→ **Exercise brief**
Check each line of the records below and collect those holding "rheostat".

→ **Given data**
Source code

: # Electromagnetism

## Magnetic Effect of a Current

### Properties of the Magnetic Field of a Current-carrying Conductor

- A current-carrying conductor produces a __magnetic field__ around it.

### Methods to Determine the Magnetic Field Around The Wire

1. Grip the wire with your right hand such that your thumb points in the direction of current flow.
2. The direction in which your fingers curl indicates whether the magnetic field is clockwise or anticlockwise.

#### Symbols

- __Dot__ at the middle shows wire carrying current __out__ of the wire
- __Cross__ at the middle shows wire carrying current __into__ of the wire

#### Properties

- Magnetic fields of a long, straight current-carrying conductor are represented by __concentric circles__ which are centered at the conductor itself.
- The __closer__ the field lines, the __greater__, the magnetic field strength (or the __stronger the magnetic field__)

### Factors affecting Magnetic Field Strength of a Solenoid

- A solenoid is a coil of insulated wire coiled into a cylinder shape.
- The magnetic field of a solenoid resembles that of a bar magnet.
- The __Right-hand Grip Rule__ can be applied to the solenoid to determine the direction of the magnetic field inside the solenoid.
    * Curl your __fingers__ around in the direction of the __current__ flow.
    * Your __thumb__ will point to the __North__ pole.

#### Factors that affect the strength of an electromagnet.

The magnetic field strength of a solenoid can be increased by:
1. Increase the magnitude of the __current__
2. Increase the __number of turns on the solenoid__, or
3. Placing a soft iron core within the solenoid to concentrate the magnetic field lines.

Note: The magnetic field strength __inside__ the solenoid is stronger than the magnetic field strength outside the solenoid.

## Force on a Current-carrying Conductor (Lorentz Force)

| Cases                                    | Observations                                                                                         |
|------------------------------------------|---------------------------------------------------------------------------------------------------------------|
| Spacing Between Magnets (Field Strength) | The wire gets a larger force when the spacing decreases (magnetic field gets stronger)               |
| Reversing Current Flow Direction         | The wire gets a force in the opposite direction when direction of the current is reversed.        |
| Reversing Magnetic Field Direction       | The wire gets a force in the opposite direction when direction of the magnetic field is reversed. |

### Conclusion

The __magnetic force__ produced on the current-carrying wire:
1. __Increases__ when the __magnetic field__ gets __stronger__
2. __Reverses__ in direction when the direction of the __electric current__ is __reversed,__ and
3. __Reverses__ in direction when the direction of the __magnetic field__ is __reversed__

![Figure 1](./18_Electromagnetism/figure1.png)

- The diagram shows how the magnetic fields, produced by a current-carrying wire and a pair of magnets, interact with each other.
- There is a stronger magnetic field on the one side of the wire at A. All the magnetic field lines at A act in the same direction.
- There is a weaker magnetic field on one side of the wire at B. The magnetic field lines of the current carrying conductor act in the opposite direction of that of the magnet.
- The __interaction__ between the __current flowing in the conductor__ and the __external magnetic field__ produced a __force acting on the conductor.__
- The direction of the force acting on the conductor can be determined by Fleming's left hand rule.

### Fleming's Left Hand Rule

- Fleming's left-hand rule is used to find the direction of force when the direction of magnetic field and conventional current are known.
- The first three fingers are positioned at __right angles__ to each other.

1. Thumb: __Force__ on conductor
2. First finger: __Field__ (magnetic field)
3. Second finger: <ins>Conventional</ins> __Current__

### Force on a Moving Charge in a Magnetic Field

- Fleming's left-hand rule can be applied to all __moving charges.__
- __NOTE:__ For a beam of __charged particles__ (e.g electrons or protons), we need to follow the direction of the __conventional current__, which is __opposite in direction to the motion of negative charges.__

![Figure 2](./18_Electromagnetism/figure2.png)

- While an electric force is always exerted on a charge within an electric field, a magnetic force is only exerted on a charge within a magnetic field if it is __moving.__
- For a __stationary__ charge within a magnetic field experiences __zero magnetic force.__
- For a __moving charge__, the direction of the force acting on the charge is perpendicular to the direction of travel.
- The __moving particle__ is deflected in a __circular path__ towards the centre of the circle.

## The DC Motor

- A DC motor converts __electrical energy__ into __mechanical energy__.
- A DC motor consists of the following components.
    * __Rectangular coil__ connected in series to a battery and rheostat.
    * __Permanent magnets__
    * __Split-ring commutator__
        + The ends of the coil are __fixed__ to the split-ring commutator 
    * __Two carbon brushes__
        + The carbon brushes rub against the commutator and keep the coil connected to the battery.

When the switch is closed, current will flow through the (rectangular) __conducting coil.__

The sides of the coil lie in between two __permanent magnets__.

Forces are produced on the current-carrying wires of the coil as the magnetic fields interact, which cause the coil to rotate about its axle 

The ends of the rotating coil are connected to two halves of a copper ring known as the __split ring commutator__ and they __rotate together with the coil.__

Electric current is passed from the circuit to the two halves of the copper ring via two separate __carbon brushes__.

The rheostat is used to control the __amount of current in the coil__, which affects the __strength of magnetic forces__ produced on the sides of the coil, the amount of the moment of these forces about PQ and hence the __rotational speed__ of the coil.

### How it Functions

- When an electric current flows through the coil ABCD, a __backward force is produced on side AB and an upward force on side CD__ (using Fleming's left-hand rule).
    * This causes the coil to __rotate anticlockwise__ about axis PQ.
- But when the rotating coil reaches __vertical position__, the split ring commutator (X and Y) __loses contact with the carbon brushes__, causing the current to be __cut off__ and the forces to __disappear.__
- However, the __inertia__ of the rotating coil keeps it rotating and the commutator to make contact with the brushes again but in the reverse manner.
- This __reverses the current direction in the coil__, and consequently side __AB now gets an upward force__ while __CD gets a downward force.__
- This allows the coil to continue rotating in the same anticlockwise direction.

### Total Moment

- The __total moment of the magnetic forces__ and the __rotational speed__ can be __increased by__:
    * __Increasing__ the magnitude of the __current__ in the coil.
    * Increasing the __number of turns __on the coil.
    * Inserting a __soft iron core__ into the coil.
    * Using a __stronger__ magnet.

→ **Task solution**
    * __Rectangular coil__ connected in series to a battery and rheostat.
The rheostat is used to control the __amount of current in the coil__, which affects the __strength of magnetic forces__ produced on the sides of the coil, the amount of the moment of these forces about PQ and hence the __rotational speed__ of the coil.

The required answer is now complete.